One interesting approach you can use is to employ your LLM to extract information from your content and summarize the data. This automated approach can make it easier to manage information at scale, while still providing you with that up to date knowledge graph that you need. As an example, you can use LangChain and LLMGraphTransformer to take a set of existing unstructured data, apply a structure, and then organize that data. You can then use prompt engineering and knowledge engineering to improve the automated extraction process into a relevant knowledge graph.
Storing the Knowledge Graph Data
Once you create the knowledge graph, you will have to store it so it can be accessed and used for requests. At this point, you have two options – to use a dedicated graph database to store the whole graph, or add the knowledge graph to your existing database.
While it may seem intuitive to use a graph database to store your knowledge graph, it isn’t actually necessary. Running on a full graph database is worthwhile if you are planning to run full graph queries using the likes of Gremlin or Cypher. However, graph databases are designed for more complex queries searching for paths with specific sequences of properties, i.e., graph analytics. That overhead is simply overkill for retrieving sub-knowledge graph results in these circumstances, and it opens the door for a host of other problems, such as queries that go off the rails in terms of performance.
Retrieving the sub-knowledge graph around a few nodes is a simple graph traversal, so you may not need the full capabilities of a dedicated graph database. When traversals are often only to a depth of two or three hops, any additional information is not likely to be relevant to the specific vector search query in any case. This means that your requests will normally be expressed as a few rounds of simple queries (one for each step) or a SQL join. In effect, the simpler you can keep your queries, the better the quality of the results that you can then provide to your LLM.
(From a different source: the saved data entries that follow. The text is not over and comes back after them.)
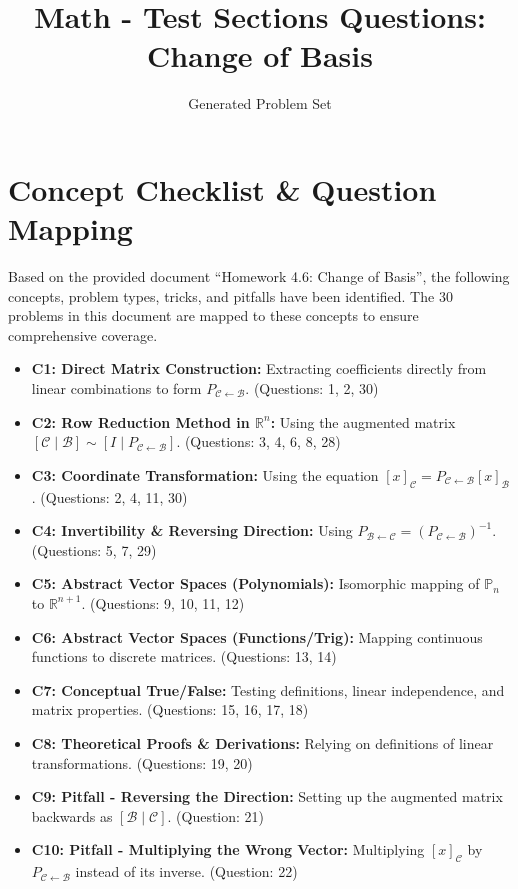 \documentclass[11pt]{article}
\title{Math - Test Sections Questions: Change of Basis}
\author{Generated Problem Set}
\date{}
\begin{document}
\maketitle
\tableofcontents
\newpage

\section{Concept Checklist \& Question Mapping}
Based on the provided document ``Homework 4.6: Change of Basis'', the following concepts, problem types, tricks, and pitfalls have been identified. The 30 problems in this document are mapped to these concepts to ensure comprehensive coverage.

\begin{itemize}
    \item \textbf{C1: Direct Matrix Construction:} Extracting coefficients directly from linear combinations to form $P_{\mathcal{C} \leftarrow \mathcal{B}}$. (Questions: 1, 2, 30)
    \item \textbf{C2: Row Reduction Method in $\mathbb{R}^n$:} Using the augmented matrix $[\mathcal{C} \mid \mathcal{B}] \sim [I \mid P_{\mathcal{C} \leftarrow \mathcal{B}}]$. (Questions: 3, 4, 6, 8, 28)
    \item \textbf{C3: Coordinate Transformation:} Using the equation $[x]_{\mathcal{C}} = P_{\mathcal{C} \leftarrow \mathcal{B}}[x]_{\mathcal{B}}$. (Questions: 2, 4, 11, 30)
    \item \textbf{C4: Invertibility \& Reversing Direction:} Using $P_{\mathcal{B} \leftarrow \mathcal{C}} = (P_{\mathcal{C} \leftarrow \mathcal{B}})^{-1}$. (Questions: 5, 7, 29)
    \item \textbf{C5: Abstract Vector Spaces (Polynomials):} Isomorphic mapping of $\mathbb{P}_n$ to $\mathbb{R}^{n+1}$. (Questions: 9, 10, 11, 12)
    \item \textbf{C6: Abstract Vector Spaces (Functions/Trig):} Mapping continuous functions to discrete matrices. (Questions: 13, 14)
    \item \textbf{C7: Conceptual True/False:} Testing definitions, linear independence, and matrix properties. (Questions: 15, 16, 17, 18)
    \item \textbf{C8: Theoretical Proofs \& Derivations:} Relying on definitions of linear transformations. (Questions: 19, 20)
    \item \textbf{C9: Pitfall - Reversing the Direction:} Setting up the augmented matrix backwards as $[\mathcal{B} \mid \mathcal{C}]$. (Question: 21)
    \item \textbf{C10: Pitfall - Multiplying the Wrong Vector:} Multiplying $[x]_{\mathcal{C}}$ by $P_{\mathcal{C} \leftarrow \mathcal{B}}$ instead of its inverse. (Question: 22)

\end{itemize}
\end{document}
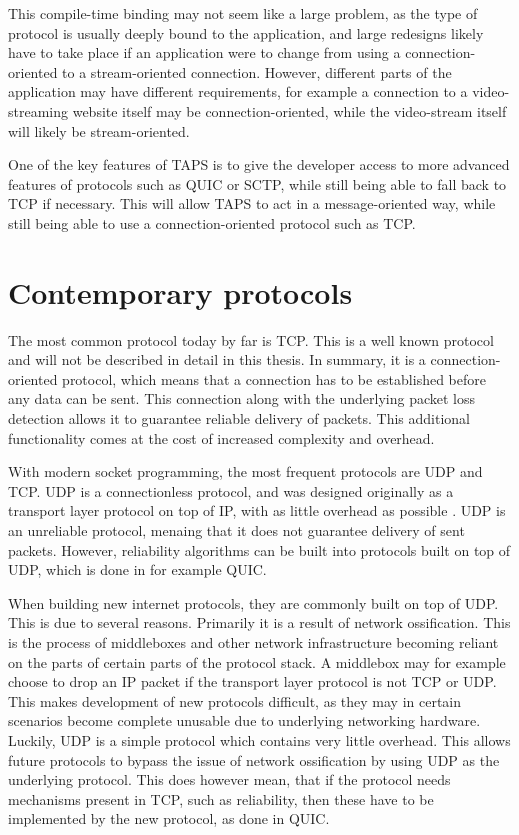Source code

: This compile-time binding may not seem like a large problem, as
the type of protocol is usually deeply bound
to the application, and large redesigns likely have to take
place if an application were to change from using a
connection-oriented to a stream-oriented connection. However,
different parts of the application may have different
requirements, for example a connection to a video-streaming
website itself may be connection-oriented, while the
video-stream itself will likely be stream-oriented.

One of the key features of TAPS is to give the developer access
to more advanced features of protocols such as QUIC or SCTP,
while still being able to fall back to TCP if necessary. This
will allow TAPS to act in a message-oriented way, while still
being able to use a connection-oriented protocol such as TCP.

\section{Contemporary protocols}
The most common protocol today by far is TCP. This is a
well known protocol and will not be described in detail in
this thesis. In summary, it is a connection-oriented protocol,
which means that a connection has to be established before 
any data can be sent. This connection along with the underlying
packet loss detection allows it to
guarantee reliable delivery of packets. 
This additional
functionality comes at the cost of
increased complexity and overhead.

With modern socket programming, the most frequent protocols
are UDP and TCP. UDP is a connectionless protocol, and was
designed originally as a transport layer protocol on top of
IP, with as little overhead as possible \cite{postelUserDatagramProtocol1980}.
UDP is an unreliable protocol, menaing that it does not guarantee
delivery of sent packets. However, reliability algorithms can
be built into protocols built on top of UDP, which is done in
for example QUIC. 

When building new internet protocols, they are commonly built
on top of UDP. This is due to several reasons. Primarily it
is a result of network ossification. This is the process
of middleboxes and other network infrastructure becoming
reliant on the parts of certain parts of the protocol stack.
A middlebox may for example choose to drop an IP packet if
the transport layer protocol is not TCP or UDP. This makes
development of new protocols difficult, as they may in certain
scenarios become complete unusable due to underlying networking
hardware. Luckily, UDP is a simple protocol which contains
very little overhead. This allows future protocols to bypass
the issue of network ossification by using UDP as the underlying
protocol. This does however mean, that if the protocol needs
mechanisms present in TCP, such as reliability, then these have
to be implemented by the new protocol, as done in QUIC.

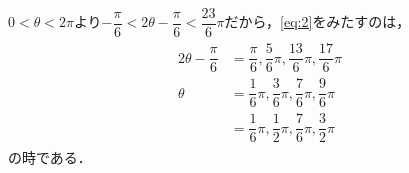\documentclass[../../main.tex]{subfiles}
\begin{document}
$0<\theta<2\pi$より$-\dfrac{\pi}{6}<2\theta-\dfrac{\pi}{6}<\dfrac{23}{6}\pi$だから，\cref{eq:2}をみたすのは，
\begin{align}
  \begin{split}
    2\theta-\dfrac{\pi}{6}&=\dfrac{\pi}{6},\dfrac{5}{6}\pi,\dfrac{13}{6}\pi,\dfrac{17}{6}\pi \\
    \theta&=\dfrac{1}{6}\pi,\dfrac{3}{6}\pi,\dfrac{7}{6}\pi,\dfrac{9}{6}\pi \\
    &=\dfrac{1}{6}\pi,\dfrac{1}{2}\pi,\dfrac{7}{6}\pi,\dfrac{3}{2}\pi
  \end{split}
\end{align}
の時である．

\newpage
\end{document}
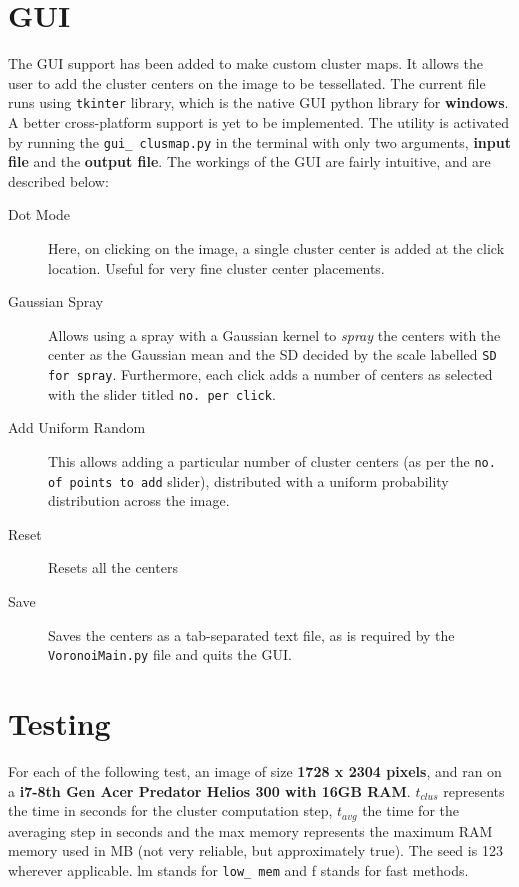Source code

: \documentclass[15pt]{article}
\begin{document}
\section{GUI}
The GUI support has been added to make custom cluster maps. It allows the user to add the cluster centers on the image to be tessellated. The current file runs using \texttt{tkinter} library, which is the native GUI python library for \textbf{windows}. A better cross-platform support is yet to be implemented.
The utility is activated by running the \texttt{gui\_ clusmap.py} in the terminal with only two arguments, \textbf{input file} and the \textbf{output file}. The workings of the GUI are fairly intuitive, and are described below:
\begin{description}
\item [Dot Mode] Here, on clicking on the image, a single cluster center is added at the click location. Useful for very fine cluster center placements.
\item [Gaussian Spray] Allows using a spray with a Gaussian kernel to \emph{spray} the centers with the center as the Gaussian mean and the SD decided by the scale labelled \texttt{SD for spray}. Furthermore, each click adds a number of centers as selected with the slider titled \texttt{no. per click}.
\item [Add Uniform Random] This allows adding a particular number of cluster centers (as per the \texttt{no. of points to add} slider), distributed with a uniform probability distribution across the image.
\item [Reset] Resets all the centers
\item [Save] Saves the centers as a tab-separated text file, as is required by the \texttt{VoronoiMain.py} file and quits the GUI.
\end{description}
\newpage
\section{Testing}
For each of the following test, an image of size \textbf{1728 x 2304 pixels}, and ran on a \textbf{i7-8th Gen Acer Predator Helios 300 with 16GB RAM}. $t_{clus}$ represents the time in seconds for the cluster computation step, $t_{avg}$ the time for the averaging step in seconds and the max memory represents the maximum RAM memory used in MB (not very reliable, but approximately true). The seed is 123 wherever applicable. lm stands for \texttt{low\_ mem} and f stands for fast methods.
\end{document}
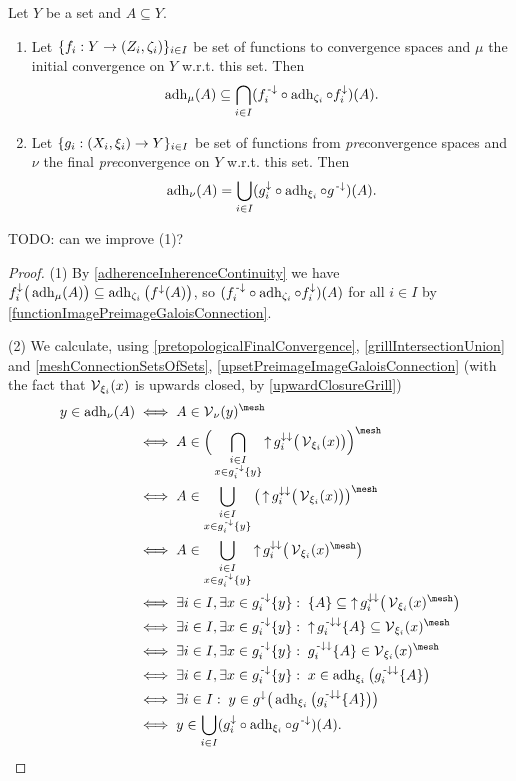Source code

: \begin{proposition} \label{adherenceInitialFinalConvergence}
Let $Y$ be a set and $A\subseteq Y$.
\begin{enumerate}
\item Let $\{f_i: Y\to \sSet{Z_i, \zeta_i}\}_{i\in I}$ be set of functions to convergence spaces and $\mu$ the initial convergence on $Y$ w.r.t. this set. Then
\[ \operatorname{adh}_\mu(A) \subseteq \bigcap_{i\in I}(f^{{\text{\hspace{0.15em}-}\downarrow}}_i\circ \operatorname{adh}_{\zeta_i}\circ f^{\downarrow}_i)(A). \]
\item Let $\{g_i: \sSet{X_i, \xi_i} \to Y\}_{i\in I}$ be set of functions from \emph{pre}convergence spaces and $\nu$ the final \emph{pre}convergence on $Y$ w.r.t. this set. Then
\[ \operatorname{adh}_\nu(A) = \bigcup_{i\in I}(g_i^{\downarrow}\circ\operatorname{adh}_{\xi_i}\circ g^{{\text{\hspace{0.15em}-}\downarrow}})(A). \]
\end{enumerate}
\end{proposition}
TODO: can we improve (1)?
\begin{proof}
(1) By \ref{adherenceInherenceContinuity} we have $f_i^{\downarrow}\big(\operatorname{adh}_\mu(A)\big) \subseteq \operatorname{adh}_{\zeta_i}\big(f^{\downarrow}(A)\big)$, so $(f^{{\text{\hspace{0.15em}-}\downarrow}}_i\circ \operatorname{adh}_{\zeta_i}\circ f^{\downarrow}_i)(A)$ for all $i\in I$ by \ref{functionImagePreimageGaloisConnection}.

(2) We calculate, using \ref{pretopologicalFinalConvergence}, \ref{grillIntersectionUnion} and \ref{meshConnectionSetsOfSets}, \ref{upsetPreimageImageGaloisConnection} (with the fact that $\operatorname{\mathcal{V}}_{\xi_i}(x)$ is upwards closed, by \ref{upwardClosureGrill})
\begin{align*}
y\in \adh_\nu(A) &\iff A\in \vicinities_\nu(y)^\mesh \\
&\iff A\in \Big(\bigcap_{\substack{i\in I \\ x\in g^\preimf_i\{y\}}}\upset g_i^{\imf\imf}\big(\vicinities_{\xi_i}(x)\big)\Big)^\mesh \\
&\iff A\in \bigcup_{\substack{i\in I \\ x\in g^\preimf_i\{y\}}}\big(\upset g_i^{\imf\imf}\big(\vicinities_{\xi_i}(x)\big)\big)^\mesh \\
&\iff A\in \bigcup_{\substack{i\in I \\ x\in g^\preimf_i\{y\}}}\upset g_i^{\imf\imf}\big(\vicinities_{\xi_i}(x)^\mesh\big) \\
&\iff \exists i\in I, \exists x\in g^\preimf_i\{y\}: \;  \{A\}\subseteq \upset g_i^{\imf\imf}\big(\vicinities_{\xi_i}(x)^\mesh\big) \\
&\iff \exists i\in I, \exists x\in g^\preimf_i\{y\}: \;  \upset g_i^{\preimf\imf}\{A\}\subseteq \vicinities_{\xi_i}(x)^\mesh \\
&\iff \exists i\in I, \exists x\in g^\preimf_i\{y\}: \;  g_i^{\preimf\imf}\{A\}\in \vicinities_{\xi_i}(x)^\mesh \\
&\iff \exists i\in I, \exists x\in g^\preimf_i\{y\}: \;  x\in \adh_{\xi_i}\big(g_i^{\preimf\imf}\{A\}\big) \\
&\iff \exists i\in I: \;  y\in g^{\imf}\big(\adh_{\xi_i}\big(g_i^{\preimf\imf}\{A\}\big)\big) \\
&\iff y\in \bigcup_{i\in I}(g_i^{\imf}\circ\adh_{\xi_i}\circ g^{\preimf})(A).
\end{align*}
\end{proof}




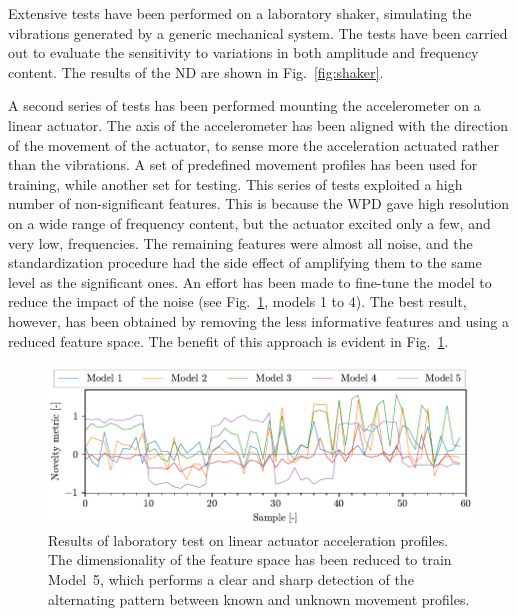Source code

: Extensive tests have been performed on a laboratory shaker, simulating the vibrations generated by a generic mechanical system. The tests have been carried out to evaluate the sensitivity to variations in both amplitude and frequency content. The results of the ND are shown in Fig.~\ref{fig:shaker}.

A second series of tests has been performed mounting the accelerometer on a linear actuator. The axis of the accelerometer has been aligned with the direction of the movement of the actuator, to sense more the acceleration actuated rather than the vibrations. A set of predefined movement profiles has been used for training, while another set for testing. This series of tests exploited a high number of non-significant features. This is because the WPD gave high resolution on a wide range of frequency content, but the actuator excited only a few, and very low, frequencies. The remaining features were almost all noise, and the standardization procedure had the side effect of amplifying them to the same level as the significant ones. An effort has been made to fine-tune the model to reduce the impact of the noise (see Fig.~\ref{fig:linear}, models 1 to 4). The best result, however, has been obtained by removing the less informative features and using a reduced feature space. The benefit of this approach is evident in Fig.~\ref{fig:linear}.


\begin{figure}
    \includegraphics[width=\linewidth]{images/linear.pdf}
    \caption{Results of laboratory test on linear actuator acceleration profiles. The dimensionality of the feature space has been reduced to train Model~5, which performs a clear and sharp detection of the alternating pattern between known and unknown movement profiles.}
    \label{fig:linear}
\end{figure}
Adopting these simpler, coarse grained knowledge graphs eliminates the need for a separate graph database and makes it easier to use knowledge graphs with RAG. It also makes the operational side for your data easier, as you can carry out transactional writes to both the graph and other data in the same place. This should have a side benefit of making it easier to scale up the amount of data that you have for querying too.
Planning Ahead Around RAG and Knowledge Graphs
For projects where you have a lot of data that you want to make available for generative AI, RAG is the natural choice. However, you may need to combine RAG with other techniques to improve your accuracy in responses. Using knowledge graphs with RAG enables you to get over the issue of having multiple similar documents or content assets. By looking at how you can combine these data techniques, you can deliver better results for your users while not having to implement and manage multiple different data platforms.